A Grass Skink (Lampropholis guichenoti) or maybe a new species?

GTAC's 2014 DNA barcoding results are in and they raise the prospect that students have discovered a new species.

DNA barcoding complements classical approaches to describing and identifying species. Most of us know of barcodes as the irregular zebra pattern displayed on commercial products. Scan the barcode and it identifies the product. DNA is made up of building blocks called nucleotides and a DNA barcode is a nucleotide sequence obtained for a short, conserved region of an organism’s genome. In principle, the DNA barcode sequence uniquely identifies the species.

Traditional taxonomy often relies on the expertise of trained specialists who have invested their scientific careers on understanding the subtle differences between species of a particular group of organisms. By contrast, the expertise required for DNA barcoding reduces to a few fundamental protocols in biotechnology: DNA amplification by polymerase chain reaction (PCR), gel electrophoresis for assessing the PCR product, and DNA sequencing. This makes DNA barcoding an ideal theme for students of Unit 4 VCE Biology.

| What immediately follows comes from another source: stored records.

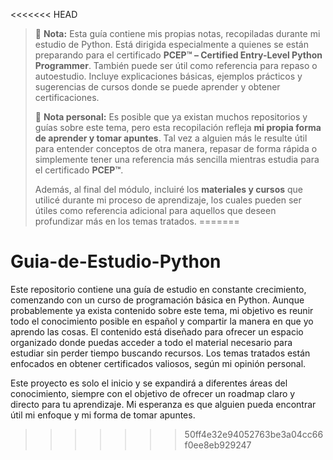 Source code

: <<<<<<< HEAD
> 📘 **Nota:** Esta guía contiene mis propias notas, recopiladas durante mi estudio de Python. Está dirigida especialmente a quienes se están preparando para el certificado **PCEP™ – Certified Entry-Level Python Programmer**. También puede ser útil como referencia para repaso o autoestudio. Incluye explicaciones básicas, ejemplos prácticos y sugerencias de cursos donde se puede aprender y obtener certificaciones.
> 
> 📝 **Nota personal:** Es posible que ya existan muchos repositorios y guías sobre este tema, pero esta recopilación refleja **mi propia forma de aprender y tomar apuntes**. Tal vez a alguien más le resulte útil para entender conceptos de otra manera, repasar de forma rápida o simplemente tener una referencia más sencilla mientras estudia para el certificado **PCEP™**.  
>  
> Además, al final del módulo, incluiré los **materiales y cursos** que utilicé durante mi proceso de aprendizaje, los cuales pueden ser útiles como referencia adicional para aquellos que deseen profundizar más en los temas tratados.
=======
# Guia-de-Estudio-Python
Este repositorio contiene una guía de estudio en constante crecimiento, comenzando con un curso de programación básica en Python. Aunque probablemente ya exista contenido sobre este tema, mi objetivo es reunir todo el conocimiento posible en español y compartir la manera en que yo aprendo las cosas. El contenido está diseñado para ofrecer un espacio organizado donde puedas acceder a todo el material necesario para estudiar sin perder tiempo buscando recursos. Los temas tratados están enfocados en obtener certificados valiosos, según mi opinión personal.

Este proyecto es solo el inicio y se expandirá a diferentes áreas del conocimiento, siempre con el objetivo de ofrecer un roadmap claro y directo para tu aprendizaje. Mi esperanza es que alguien pueda encontrar útil mi enfoque y mi forma de tomar apuntes.
>>>>>>> 50ff4e32e94052763be3a04cc66f0ee8eb929247

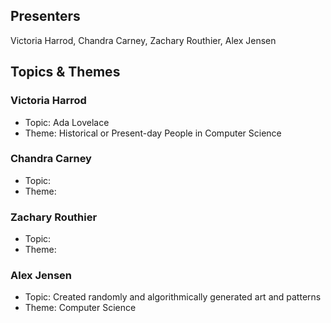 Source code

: ## Presenters

Victoria Harrod, Chandra Carney, Zachary Routhier, Alex Jensen

## Topics & Themes

### Victoria Harrod

* Topic: Ada Lovelace
* Theme: Historical or Present-day People in Computer Science

### Chandra Carney

* Topic:
* Theme:

### Zachary Routhier

* Topic:
* Theme:

### Alex Jensen

* Topic: Created randomly and algorithmically generated art and patterns
* Theme: Computer Science
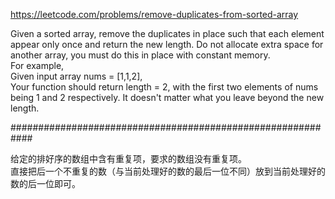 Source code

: https://leetcode.com/problems/remove-duplicates-from-sorted-array

Given a sorted array, remove the duplicates in place such that each element appear only once and return the new length.
Do not allocate extra space for another array, you must do this in place with constant memory.   
For example,  
Given input array nums = [1,1,2],   
Your function should return length = 2, with the first two elements of nums being 1 and 2 respectively. It doesn't matter what you leave beyond the new length.   

############################################################

给定的排好序的数组中含有重复项，要求的数组没有重复项。  
直接把后一个不重复的数（与当前处理好的数的最后一位不同）放到当前处理好的数的后一位即可。  
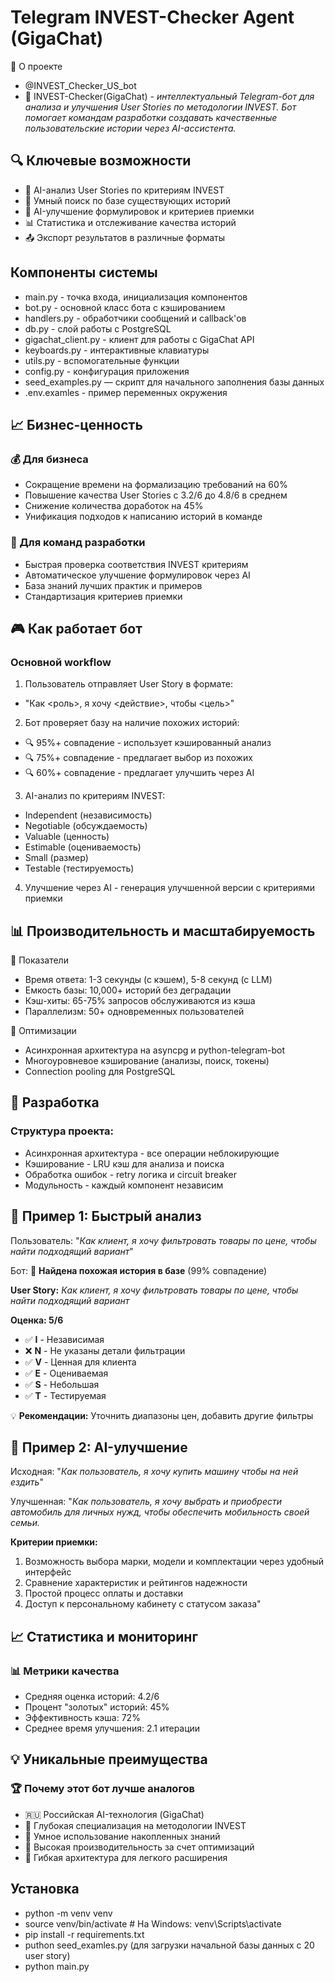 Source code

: # Telegram INVEST-Checker Agent (GigaChat) 

🎯 О проекте
- @INVEST_Checker_US_bot
- 🤖 INVEST-Checker(GigaChat)  - _интеллектуальный Telegram-бот для анализа и улучшения User Stories по методологии INVEST. Бот помогает командам разработки создавать качественные пользовательские истории через AI-ассистента._




## 🔍 Ключевые возможности
- 🤖 AI-анализ User Stories по критериям INVEST
- 💾 Умный поиск по базе существующих историй
- 🚀 AI-улучшение формулировок и критериев приемки
- 📊 Статистика и отслеживание качества историй
- 📤 Экспорт результатов в различные форматы


## Компоненты системы

- main.py - точка входа, инициализация компонентов
- bot.py - основной класс бота с кэшированием
- handlers.py - обработчики сообщений и callback'ов
- db.py - слой работы с PostgreSQL
- gigachat_client.py - клиент для работы с GigaChat API
- keyboards.py - интерактивные клавиатуры
- utils.py - вспомогательные функции
- config.py - конфигурация приложения
- seed_examples.py — скрипт для начального заполнения базы данных
- .env.examles - пример переменных окружения 
 

## 📈 Бизнес-ценность
### 💰 Для бизнеса
- Сокращение времени на формализацию требований на 60%
- Повышение качества User Stories с 3.2/6 до 4.8/6 в среднем
- Снижение количества доработок на 45%
- Унификация подходов к написанию историй в команде

### 👥 Для команд разработки
- Быстрая проверка соответствия INVEST критериям
- Автоматическое улучшение формулировок через AI
- База знаний лучших практик и примеров
- Стандартизация критериев приемки

 
## 🎮 Как работает бот
### Основной workflow
1. Пользователь отправляет User Story в формате:

- "Как <роль>, я хочу <действие>, чтобы <цель>"
2. Бот проверяет базу на наличие похожих историй:
- 🔍 95%+ совпадение - использует кэшированный анализ
- 🔍 75%+ совпадение - предлагает выбор из похожих
- 🔍 60%+ совпадение - предлагает улучшить через AI

3. AI-анализ по критериям INVEST:

- Independent (независимость)
- Negotiable (обсуждаемость)
- Valuable (ценность)
- Estimable (оцениваемость)
- Small (размер)
- Testable (тестируемость)
4. Улучшение через AI - генерация улучшенной версии с критериями приемки



## 📊 Производительность и масштабируемость
🚀 Показатели
- Время ответа: 1-3 секунды (с кэшем), 5-8 секунд (с LLM)
- Емкость базы: 10,000+ историй без деградации
- Кэш-хиты: 65-75% запросов обслуживаются из кэша
- Параллелизм: 50+ одновременных пользователей

🔧 Оптимизации
- Асинхронная архитектура на asyncpg и python-telegram-bot
- Многоуровневое кэширование (анализы, поиск, токены)
- Connection pooling для PostgreSQL


## 🔧 Разработка 
### Структура проекта: 
 
- Асинхронная архитектура - все операции неблокирующие 
- Кэширование - LRU кэш для анализа и поиска 
- Обработка ошибок - retry логика и circuit breaker 
- Модульность - каждый компонент независим 



## 📝 Пример 1: Быстрый анализ

Пользователь: "_Как клиент, я хочу фильтровать товары по цене, чтобы найти подходящий вариант_"

Бот: 
🎯 **Найдена похожая история в базе** (99% совпадение)

**User Story:** 
_Как клиент, я хочу фильтровать товары по цене, чтобы найти подходящий вариант_

**Оценка: 5/6**

- ✅ **I** - Независимая
- ❌ **N** - Не указаны детали фильтрации  
- ✅ **V** - Ценная для клиента
- ✅ **E** - Оцениваемая
- ✅ **S** - Небольшая
- ✅ **T** - Тестируемая

💡 **Рекомендации:** Уточнить диапазоны цен, добавить другие фильтры


## 🚀 Пример 2: AI-улучшение

Исходная: "_Как пользователь, я хочу купить машину чтобы на ней ездить_"

Улучшенная: 
"_Как пользователь, я хочу выбрать и приобрести автомобиль для личных нужд, 
чтобы обеспечить мобильность своей семьи._

**Критерии приемки:**
1. Возможность выбора марки, модели и комплектации через удобный интерфейс
2. Сравнение характеристик и рейтингов надежности
3. Простой процесс оплаты и доставки
4. Доступ к персональному кабинету с статусом заказа"


## 📈 Статистика и мониторинг
### 📊 Метрики качества
- Средняя оценка историй: 4.2/6
- Процент "золотых" историй: 45%
- Эффективность кэша: 72%
- Среднее время улучшения: 2.1 итерации


## 💡 Уникальные преимущества
### 🏆 Почему этот бот лучше аналогов
- 🇷🇺 Российская AI-технология (GigaChat)
- 🎯 Глубокая специализация на методологии INVEST
- 💾 Умное использование накопленных знаний
- 🚀 Высокая производительность за счет оптимизаций
- 🔧 Гибкая архитектура для легкого расширения

 
## Установка 
 
- python -m venv venv 
- source venv/bin/activate  # На Windows: venv\Scripts\activate 
- pip install -r requirements.txt 
- puthon seed_examles.py (для загрузки начальной базы данных с 20 user story)
- python main.py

GTAC has partnered with Museum Victoria (MV) and the Australian Genome Research Facility (AGRF) to generate DNA barcodes for Victorian reptiles. For the 2014 program, the collaboration extended to over 250 VCE Biology students representing 10 Victorian schools. Reptile specimens were collected at the Alpine National Park by MV herpetologists and curated at the Museum. Liver subsamples were cut from 33 specimens and sent to GTAC where students extracted the genomic DNA from the subsamples, copied the CO1 gene of the mitochondrial DNA using PCR, and assessed the PCR products by gel electrophoresis. The PCR fragments were then sent to the AGRF for sequencing.

The aim was to have two or more consistent DNA barcodes generated for each reptile specimen by different students from different schools in different labs on different days. Consistency under these circumstances provides confidence that the DNA barcode for any given animal is authentic. This criterion was achieved for 23 of the reptiles with sequences obtained for another seven that remain to be cross-checked.

What did the data generated by the students reveal? The data showed that, at the level of their DNA, dragon species grouped together and skink species grouped together, reflecting the traditional classification schemes.

Each reptile species represented by multiple specimens also showed small variations in DNA sequences within the species. These are point mutations recognised as substitutions in which one nucleotide has been swapped for another. In a gene of some 664 nucleotides, it is reasonable to expect a few nucleotides differ between individuals of the same species. After all, that’s what alleles are.

What came as a surprise was that the specimens named as grass skinks (Lampropholis guichenoti) fractured into two separate groups according to their DNA barcodes. Barcodes showed just a couple of nucleotide differences between each member of the same group yet there were almost 50 nucleotides different between the two groups.

Is this a case of cryptic diversity, in which a single superficial species turns out to be two different species detectable at the level of their DNA? Or is it a demonstration of the power of DNA barcoding to expose species misidentification, even if in the hands of the taxonomic specialists? At the moment we don’t know. We’re working with our collaborators at Museum Victoria to explain this finding but there is no question hanging over the value of DNA barcoding as a collaborative educational and scientific venture between students and scientists. Here at GTAC, DNA barcodes have earned their stripes.